There are other pieces that might help adapt existing applications to run on a scalable fault-tolerant infrastructure, but that won't take you very far with Microsoft Exchange unless microsoft decides they are going to engineer it to run on commodity hardware, rather than gold-plated servers.

Things that might help existing applications: DRBD provides a way to do redundant block devices (ie disk volumes) across a network on Linux using commodity hardware. Throw in something like redhat GFS and that storage can be read and written to from multiple machines simultaneously. Gluster FS is another linux filesystem that can be run across multiple commodity machines for scalability and availability.

Google's approach to hardware is interesting. At their scale, price-performance needs to be considered at the datacenter level. Using a large number of commodity machines vs a smaller number of high-end servers puts them in a sweet spot since desktop components have much higher production volumes than server components. But, there are other less obvious advantages to using desktop-spec machines as well.

Power consumption is a major issue for large datacenters, both because energy costs have been rising, but also because power consumption results in heat that has to be dealt with. Power distribution equipment and cooling equipment end up accounting for a significant part of the budget of a new data center. As a result, Google has been very interested in maximizing computation per watt/hour because this ends up being a significant contributor to overall price/performance calculations. CPU performance has been outstripping memory and disk performance. The result is that systems tend to be imbalanced. Fast multicore CPUs end up burning electricity waiting because there isn't enough disk or memory bandwidth. Using more machines with fewer, lower-end CPUs ends up giving them more overall memory and disk bandwidth, and allows maximal utilization of resources and improving overall efficiency.
posted by Good Brain at 7:24 PM on January 27, 2009


Good Brain: don't forget Google's work on efficient power supplies, a major problem before they rallied behind it.
posted by kcm at 8:52 PM on January 27, 2009


pwnguin: that "enough energy to boil a kettle of water" stuff was not true. Google are very careful about energy. See this post.
posted by w0mbat at 12:09 AM on January 28, 2009 [1 favorite]

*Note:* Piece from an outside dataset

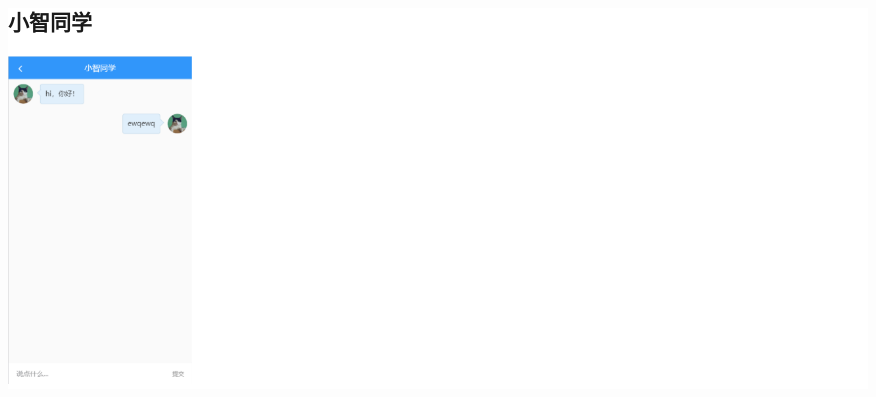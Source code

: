 



## 小智同学

<img src="asset/image-20200420114225857.png" alt="image-20200420114225857" style="zoom:33%;" />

Response by poster: Thanks! Hadoop is exactly what I was looking for. I thought since ESX's fault tolerance, high availability function worked transparently to the service, that it could be expanded so that multiple services could run on a grid. It makes sense that grid computing must be aware of its hardware layer to some degree, to propogate and deal with failure.
posted by geoff. at 4:11 PM on January 28, 2009


ESX HA is semi-hack.

First, it relies on all VM images being on SAN storage accessible from all servers in the ESX cluster. Then it's basically using vMotion and a heartbeat so that if a server dies the image is vMotion'ed to another server. So it requires a fairly specific setup and some expensive hardware (a SAN). But ultimately any given VM can only access as many resources as the largest box in the cluster. The idea with a grid is that a single program can access all the CPU and disk resources in a unified manner.